La Catequesis del Catequista:
Celebrar
es, sobre todo, decir “gracias”. Celebramos la vida en cada cumpleaños,
celebramos la salud, una intervención médica que salió bien, la sonrisa de
nuestros hijos… Cada hecho que celebramos va unido a la gratitud. En el día del
catequista demos gracias por ellos, por su identidad y vocación que, con
silencio y mucha humildad, van construyendo el Reino de Jesús.
El
catequista está llamado a ser entrañablemente él mismo. En la verdad y en la
hondura de su identidad resuena el llamado de Dios que lo convoca a ser eco de
Cristo, para que muchos hombres y mujeres se encuentren con Él. ¡Cuánta
sintonía y cuánta fidelidad! ¿Cómo hacerse eco auténtico? ¿Cómo no ser una caja
de resonancia de otras voces y de otros ruidos capaces de distorsionar la
verdadera identidad?
En
esta disyuntiva existencial: ser o no ser lo que Dios lo invita a ser, queda
implicada la naturaleza humana del catequista. Caída y redimida. Débil y
fuerte. Imperfecta y llamada a la plenitud. Sería impensable un catequista
desprovisto de la gracia de Dios. Sería impensable un catequista errante,
náufrago de procesos educativos incapaces de albergarlo.
La
naturaleza humana, abierta al auxilio divino de la gracia y al auxilio humano
de la educación, se perfecciona y se hace más imagen y semejanza de Dios. Se
hace tierra fértil en la cual Cristo crece, configurando en la personalidad del
catequista todas las virtudes que lo hacen capaz de ser lo que Dios lo invita a
ser.
En
este proceso educativo, la catequesis ocupa un lugar propio e inconfundible. A
ella le corresponde la educación de la fe. Y el catequista, como hombre de fe,
necesita ser permanentemente educado en esa misma fe que profesa.
Para
ser entrañablemente él mismo, el catequista necesita hacerse destinatario de la
catequesis. Destinatario de itinerarios formativos diseñados para él, en los
cuales la educación en la fe sea intencional y sistemáticamente favorecida. En
el integral entramado de dimensiones diversas asumidas por la formación de los
catequistas, tendrá un lugar privilegiado la educación de la fe, como virtud
teologal que ha de ser sostenida, fortalecida, animada, informada y testimoniada
a lo largo de toda la vida.
Pero,
para ser entrañablemente él mismo, el catequista necesita hacerse destinatario,
también, de los procesos catequísticos diseñados para sus catequizandos y
catecúmenos. Allí, en la siempre nueva dinámica del encuentro y del proceso
catequístico, allí Dios obra produciendo siempre lo inimaginable. Allí, en el
misterio de una metodología y de unos recursos siempre imperfectos, Dios logra,
una vez más, como aquel día junto al pozo de Zicar, que los discípulos sean
testigos. Y el catequista se hace destinatario de lo que los catequizandos y
catecúmenos dicen.
Catequistas, hagamos todo lo que Jesús nos
diga:
Compartimos
nuestra realidad catequística, con situaciones nuevas y antiguas y amada
siempre por Dios. Él sigue suscitando vocaciones catequísticas en hombres y
mujeres que, en medio de esta realidad y enviados por la Iglesia, quieren
responder como discípulos-misioneros al llamado de Jesús Buen Pastor.
Los
catequistas estamos esencialmente unidos a la comunicación de la Palabra.

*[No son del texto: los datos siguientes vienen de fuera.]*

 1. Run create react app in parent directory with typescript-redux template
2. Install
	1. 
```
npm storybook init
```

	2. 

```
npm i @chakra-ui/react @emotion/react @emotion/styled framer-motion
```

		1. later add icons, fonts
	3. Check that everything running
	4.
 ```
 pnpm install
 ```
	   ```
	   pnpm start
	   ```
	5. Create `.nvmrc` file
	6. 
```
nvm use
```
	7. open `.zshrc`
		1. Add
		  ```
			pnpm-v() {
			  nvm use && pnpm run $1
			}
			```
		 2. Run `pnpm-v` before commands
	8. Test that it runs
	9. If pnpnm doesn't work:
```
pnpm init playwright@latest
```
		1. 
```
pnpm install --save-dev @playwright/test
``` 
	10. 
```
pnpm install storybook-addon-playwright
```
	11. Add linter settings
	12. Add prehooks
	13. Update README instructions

Nuestra primera actitud espiritual está relacionada con la Palabra contenida en
la Revelación, predicada por la Iglesia, celebrada en la liturgia y vivida
especialmente por los santos.[1] Y es siempre un encuentro con Cristo, oculto
en su Palabra, en la Eucaristía, en los hermanos. Apertura a la Palabra
significa, en definitiva, apertura a Dios, a la Iglesia y al mundo.
Cuando
los catequistas realizamos nuestro ministerio, es decir cuando conscientes de
nuestra propia fe nos ponemos al servicio de nuestros hermanos para ayudarlos a
crecer en la fe, aprendemos a mirar el mundo desde una óptica: la del
Magníficat. Se trata de una mirada creyente, capaz de ver los signos de
esperanza. Mirar la realidad con los ojos de María significa ver el bien también
ahí donde todavía no germinó.
Los
ojos de María, que buscan a Jesús, saben encontrarlo y, en ocasiones, invitarlo
a mostrar signos concretos para que el mundo crea, como en las bodas de
Caná.[2] Con esa mirada creyente, los catequistas somos anunciadores del Reino.

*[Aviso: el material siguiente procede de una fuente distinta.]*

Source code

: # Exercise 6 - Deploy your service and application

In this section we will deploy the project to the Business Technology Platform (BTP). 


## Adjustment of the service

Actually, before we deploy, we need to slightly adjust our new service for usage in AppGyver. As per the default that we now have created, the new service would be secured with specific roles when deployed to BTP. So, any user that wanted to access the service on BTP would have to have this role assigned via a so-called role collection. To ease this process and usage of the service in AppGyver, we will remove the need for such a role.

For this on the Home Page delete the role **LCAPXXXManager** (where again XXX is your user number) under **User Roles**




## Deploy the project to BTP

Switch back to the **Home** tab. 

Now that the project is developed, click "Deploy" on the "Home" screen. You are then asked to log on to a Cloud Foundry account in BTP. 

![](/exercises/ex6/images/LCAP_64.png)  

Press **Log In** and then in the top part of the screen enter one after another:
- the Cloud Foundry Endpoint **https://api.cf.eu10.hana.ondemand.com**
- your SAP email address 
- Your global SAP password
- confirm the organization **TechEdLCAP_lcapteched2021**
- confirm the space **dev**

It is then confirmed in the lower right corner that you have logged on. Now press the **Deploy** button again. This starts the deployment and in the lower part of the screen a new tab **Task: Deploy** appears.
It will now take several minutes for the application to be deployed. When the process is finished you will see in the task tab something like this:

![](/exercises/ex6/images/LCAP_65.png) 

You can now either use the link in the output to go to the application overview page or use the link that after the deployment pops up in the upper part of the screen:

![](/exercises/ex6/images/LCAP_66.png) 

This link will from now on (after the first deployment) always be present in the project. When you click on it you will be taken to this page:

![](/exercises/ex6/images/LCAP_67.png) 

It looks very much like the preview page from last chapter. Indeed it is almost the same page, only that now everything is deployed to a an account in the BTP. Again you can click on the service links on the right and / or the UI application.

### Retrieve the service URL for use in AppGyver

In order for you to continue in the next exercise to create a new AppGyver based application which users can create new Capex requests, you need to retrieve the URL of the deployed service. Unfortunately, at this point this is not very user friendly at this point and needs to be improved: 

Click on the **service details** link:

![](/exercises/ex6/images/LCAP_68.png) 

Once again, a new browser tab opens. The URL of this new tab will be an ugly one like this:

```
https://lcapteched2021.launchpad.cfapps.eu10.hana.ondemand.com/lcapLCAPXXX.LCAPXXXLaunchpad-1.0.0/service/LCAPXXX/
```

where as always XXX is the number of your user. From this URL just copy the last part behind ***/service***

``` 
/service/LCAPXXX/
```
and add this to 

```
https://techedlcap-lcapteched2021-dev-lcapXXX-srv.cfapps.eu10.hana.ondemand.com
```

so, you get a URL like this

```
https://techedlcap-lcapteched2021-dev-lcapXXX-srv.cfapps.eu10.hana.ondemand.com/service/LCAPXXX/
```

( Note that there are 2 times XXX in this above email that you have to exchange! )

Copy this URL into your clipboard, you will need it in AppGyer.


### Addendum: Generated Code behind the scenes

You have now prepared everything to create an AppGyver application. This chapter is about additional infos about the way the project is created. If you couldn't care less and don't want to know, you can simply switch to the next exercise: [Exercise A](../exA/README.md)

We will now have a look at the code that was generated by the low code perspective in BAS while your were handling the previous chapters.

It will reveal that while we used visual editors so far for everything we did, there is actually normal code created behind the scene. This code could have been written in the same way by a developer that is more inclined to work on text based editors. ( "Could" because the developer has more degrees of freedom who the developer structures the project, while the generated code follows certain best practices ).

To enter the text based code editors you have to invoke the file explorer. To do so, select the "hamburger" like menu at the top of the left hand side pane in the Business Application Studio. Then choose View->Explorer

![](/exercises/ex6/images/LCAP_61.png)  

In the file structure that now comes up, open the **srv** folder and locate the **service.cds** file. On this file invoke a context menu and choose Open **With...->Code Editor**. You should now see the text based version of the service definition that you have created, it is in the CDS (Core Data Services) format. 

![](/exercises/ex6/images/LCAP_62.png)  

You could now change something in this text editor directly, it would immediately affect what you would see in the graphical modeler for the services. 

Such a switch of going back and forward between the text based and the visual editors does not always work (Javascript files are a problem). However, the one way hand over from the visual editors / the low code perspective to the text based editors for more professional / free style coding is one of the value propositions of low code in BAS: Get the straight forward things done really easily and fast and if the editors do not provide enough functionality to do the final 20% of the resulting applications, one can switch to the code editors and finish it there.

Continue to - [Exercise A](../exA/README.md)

El mundo hoy, como ayer y como siempre, tiene derecho al anuncio. No se lo
puede privar de él. Y, si bien todos los bautizados hemos sido convocados a esa
tarea, a los catequistas nos compete de modo especial.
El
corazón creyente sabe darse cuenta de que el mundo es amado por Dios, sostenido
por su amor. Muchas veces los catequistas somos pobres de recursos, de medios,
pero por la gracia de Dios representamos una fuerza de cambio extraordinaria.
Donde está Jesús, ahí está su Reino, allí madura la esperanza, allí es posible
tomar el amor que da vida. El encuentro con Jesús nos hace testigos creíbles de
su Reino, nos asemeja a Él, hasta transformarnos en memoria viviente de su modo
de existir y de obrar.
Mirar la vida con ojos de creyentes:
Los
catequizandos y catecúmenos llegan desde distintos caminos… Con historias de
vida y con experiencias de fe diversas. Los catequistas, muchas veces
preocupados por unos contenidos a transmitir, obviamos ingenuamente una mirada
profunda a lo que ellos han vivido y a lo que creen realmente.
Usamos
mucho la palabra “itinerario”, pero más de una vez la reducimos a la simple
categoría de “programa” o de “listado de contenidos” preestablecidos. Nos
atamos a un deber ser que se olvida de enraizar la vida de las personas y sus
procesos anteriores en este nuevo camino que emprendemos en la Catequesis
Familiar.
Tal
vez este breve y antiguo relato pueda ayudarnos a expresar sencillamente lo que
queremos decir.
Una
vez un explorador fue enviado por los suyos a un perdido lugar en la selva
amazónica. Su misión consistía en hacer un detallado relevamiento de la zona.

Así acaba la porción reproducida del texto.